Directions » Find the line containing "IIIF (International Image", then output it and every line after it through the end of the listing below, exactly as written.

Given information »
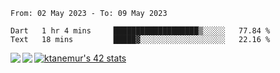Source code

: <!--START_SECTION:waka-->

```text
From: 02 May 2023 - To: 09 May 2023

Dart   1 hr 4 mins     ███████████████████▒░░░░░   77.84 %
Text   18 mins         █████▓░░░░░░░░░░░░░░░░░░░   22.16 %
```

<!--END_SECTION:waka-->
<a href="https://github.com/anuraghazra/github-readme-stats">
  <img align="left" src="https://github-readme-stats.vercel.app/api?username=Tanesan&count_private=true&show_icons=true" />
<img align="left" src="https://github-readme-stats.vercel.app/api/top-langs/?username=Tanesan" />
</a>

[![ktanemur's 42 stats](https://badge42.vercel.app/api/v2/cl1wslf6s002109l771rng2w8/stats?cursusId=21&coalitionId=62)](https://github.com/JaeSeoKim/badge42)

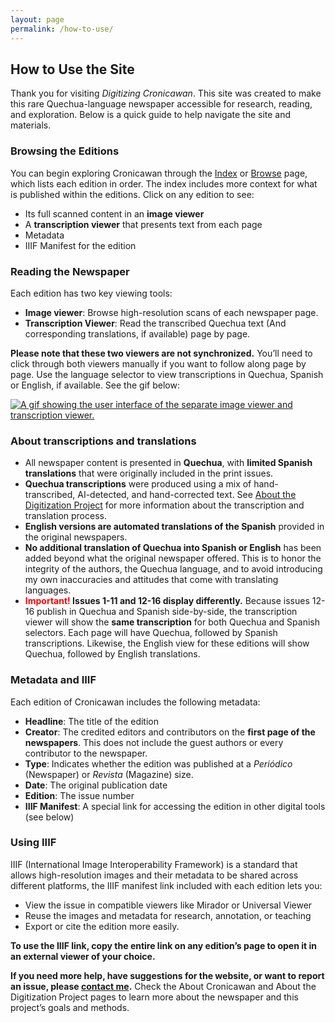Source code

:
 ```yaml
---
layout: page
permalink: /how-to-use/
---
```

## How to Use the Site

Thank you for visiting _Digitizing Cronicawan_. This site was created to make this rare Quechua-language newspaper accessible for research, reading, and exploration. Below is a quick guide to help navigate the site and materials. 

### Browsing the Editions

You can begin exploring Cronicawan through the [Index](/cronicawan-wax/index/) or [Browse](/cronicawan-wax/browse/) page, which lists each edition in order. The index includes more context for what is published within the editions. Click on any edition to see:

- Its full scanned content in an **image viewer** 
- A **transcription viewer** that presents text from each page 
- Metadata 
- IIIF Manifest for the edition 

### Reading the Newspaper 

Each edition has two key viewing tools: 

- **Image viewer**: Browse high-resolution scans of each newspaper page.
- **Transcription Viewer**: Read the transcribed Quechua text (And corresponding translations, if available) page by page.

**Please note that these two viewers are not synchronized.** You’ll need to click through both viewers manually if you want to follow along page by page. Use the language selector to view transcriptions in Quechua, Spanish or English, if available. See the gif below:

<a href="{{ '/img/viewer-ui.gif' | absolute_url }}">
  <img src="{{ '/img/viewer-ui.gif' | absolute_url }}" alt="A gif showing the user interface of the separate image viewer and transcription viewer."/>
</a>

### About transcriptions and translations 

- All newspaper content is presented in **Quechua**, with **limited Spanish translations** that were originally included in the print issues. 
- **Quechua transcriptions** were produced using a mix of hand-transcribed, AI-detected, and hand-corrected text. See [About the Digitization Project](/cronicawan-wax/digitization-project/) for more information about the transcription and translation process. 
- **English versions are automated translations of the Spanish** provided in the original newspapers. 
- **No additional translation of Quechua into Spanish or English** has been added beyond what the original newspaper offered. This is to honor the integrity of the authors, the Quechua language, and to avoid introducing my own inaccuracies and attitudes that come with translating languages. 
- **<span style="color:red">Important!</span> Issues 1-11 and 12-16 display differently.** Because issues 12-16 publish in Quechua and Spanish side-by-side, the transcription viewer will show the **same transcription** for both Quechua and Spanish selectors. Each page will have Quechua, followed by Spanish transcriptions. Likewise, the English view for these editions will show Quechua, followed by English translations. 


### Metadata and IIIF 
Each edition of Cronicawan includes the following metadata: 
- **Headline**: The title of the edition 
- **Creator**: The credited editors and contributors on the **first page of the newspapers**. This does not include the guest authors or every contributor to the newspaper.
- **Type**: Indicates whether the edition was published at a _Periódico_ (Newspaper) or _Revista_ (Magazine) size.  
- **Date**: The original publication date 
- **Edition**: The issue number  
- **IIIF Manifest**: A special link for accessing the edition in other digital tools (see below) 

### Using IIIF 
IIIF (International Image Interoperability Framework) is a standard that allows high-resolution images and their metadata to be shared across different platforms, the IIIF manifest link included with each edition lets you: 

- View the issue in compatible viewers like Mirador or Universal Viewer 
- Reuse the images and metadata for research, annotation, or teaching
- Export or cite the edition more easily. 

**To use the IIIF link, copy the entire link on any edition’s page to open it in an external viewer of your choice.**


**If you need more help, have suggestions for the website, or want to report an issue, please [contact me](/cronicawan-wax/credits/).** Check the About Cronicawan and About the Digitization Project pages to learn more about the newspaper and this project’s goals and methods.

Output of the task »
IIIF (International Image Interoperability Framework) is a standard that allows high-resolution images and their metadata to be shared across different platforms, the IIIF manifest link included with each edition lets you: 

- View the issue in compatible viewers like Mirador or Universal Viewer 
- Reuse the images and metadata for research, annotation, or teaching
- Export or cite the edition more easily. 

**To use the IIIF link, copy the entire link on any edition’s page to open it in an external viewer of your choice.**


**If you need more help, have suggestions for the website, or want to report an issue, please [contact me](/cronicawan-wax/credits/).** Check the About Cronicawan and About the Digitization Project pages to learn more about the newspaper and this project’s goals and methods.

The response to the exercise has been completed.